Ladies and gentlemen, the peoples have come a long way since we were tadpoles. Much has happened, and the upward path has been strewn with dinosaurs, tigers, Caesars, slave traders and fascists. In spite of which, as you have heard on the radio tonight, the best in the way of flags, is flying over the once mighty lands of the enemy, and free men are being born on schedule. 

New free men, conceived December last, during a counter offensive against their elders in the Ardenne, are today breathing, and kicking, and making fists, our heirs to victory. 

Whereas, the sabre tooth tiger, is nicely arranged with fish fossils in the museum, and Caesar is twice hacked to pieces by his countrymen, the second time strung up by the heels. The trader in slaves cannot buy back his name from the contempt of the generations, and the Nazi is parted from his pomp and his führer, pending announcement of the hanging day. The Jap who never lost a war, has lost a world, learning at what cost to us all. 

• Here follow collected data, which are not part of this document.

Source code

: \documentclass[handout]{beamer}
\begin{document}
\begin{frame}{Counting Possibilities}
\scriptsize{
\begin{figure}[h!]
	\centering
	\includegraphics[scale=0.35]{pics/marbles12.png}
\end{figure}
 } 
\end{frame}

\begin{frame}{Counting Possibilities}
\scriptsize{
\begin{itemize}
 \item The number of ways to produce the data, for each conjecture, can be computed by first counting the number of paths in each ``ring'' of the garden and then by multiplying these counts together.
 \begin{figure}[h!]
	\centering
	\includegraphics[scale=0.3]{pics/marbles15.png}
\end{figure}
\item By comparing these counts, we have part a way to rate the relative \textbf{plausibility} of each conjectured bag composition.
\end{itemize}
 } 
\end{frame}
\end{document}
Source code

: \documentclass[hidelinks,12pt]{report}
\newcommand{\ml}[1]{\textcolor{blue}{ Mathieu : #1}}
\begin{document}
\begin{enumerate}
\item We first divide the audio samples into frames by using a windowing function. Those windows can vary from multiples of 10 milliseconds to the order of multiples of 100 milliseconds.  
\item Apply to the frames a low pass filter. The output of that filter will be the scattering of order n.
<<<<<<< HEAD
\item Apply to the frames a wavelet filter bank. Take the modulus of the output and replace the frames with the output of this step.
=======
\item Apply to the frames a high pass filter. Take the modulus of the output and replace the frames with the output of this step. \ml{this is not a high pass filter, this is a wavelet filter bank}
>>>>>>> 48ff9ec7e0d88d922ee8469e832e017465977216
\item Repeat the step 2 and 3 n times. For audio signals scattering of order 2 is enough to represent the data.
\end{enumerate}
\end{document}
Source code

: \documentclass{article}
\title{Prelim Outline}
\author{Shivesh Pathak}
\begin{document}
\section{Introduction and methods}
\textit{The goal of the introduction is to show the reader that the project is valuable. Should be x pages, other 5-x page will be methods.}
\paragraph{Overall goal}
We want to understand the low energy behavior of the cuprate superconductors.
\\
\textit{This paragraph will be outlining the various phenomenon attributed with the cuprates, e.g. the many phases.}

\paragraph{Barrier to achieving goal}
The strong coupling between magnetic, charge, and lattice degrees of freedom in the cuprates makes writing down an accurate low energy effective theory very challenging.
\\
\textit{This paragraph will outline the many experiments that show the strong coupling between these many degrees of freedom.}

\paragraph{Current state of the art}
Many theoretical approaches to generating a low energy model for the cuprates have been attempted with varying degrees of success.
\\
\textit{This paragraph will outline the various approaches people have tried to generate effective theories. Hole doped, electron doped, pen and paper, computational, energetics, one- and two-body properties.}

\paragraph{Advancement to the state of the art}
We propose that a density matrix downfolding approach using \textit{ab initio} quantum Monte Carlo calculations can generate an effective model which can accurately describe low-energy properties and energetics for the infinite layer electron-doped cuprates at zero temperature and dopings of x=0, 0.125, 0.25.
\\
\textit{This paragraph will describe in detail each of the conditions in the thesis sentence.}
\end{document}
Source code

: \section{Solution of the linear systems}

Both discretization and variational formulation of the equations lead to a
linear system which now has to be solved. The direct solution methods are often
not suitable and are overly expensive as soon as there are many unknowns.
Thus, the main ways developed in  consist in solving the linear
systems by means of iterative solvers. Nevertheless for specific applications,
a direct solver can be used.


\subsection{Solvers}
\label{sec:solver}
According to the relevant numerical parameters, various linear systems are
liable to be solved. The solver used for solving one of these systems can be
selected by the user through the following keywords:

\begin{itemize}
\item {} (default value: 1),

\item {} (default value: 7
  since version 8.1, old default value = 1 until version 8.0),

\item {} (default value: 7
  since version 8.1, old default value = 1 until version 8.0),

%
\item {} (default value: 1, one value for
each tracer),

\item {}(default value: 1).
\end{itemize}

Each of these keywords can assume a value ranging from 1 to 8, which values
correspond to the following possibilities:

Tomorrow will be time enough for humility. Tonight, we count our trophies." 

There is very little that can be written about Norman Corwin that has not already been better expressed by others. That he was an outstanding writer and an innovative force in radio is indisputable, and Fourteen August is a remarkable piece of history, which should serve as a reminder of a war we must never forget, in order to never repeat.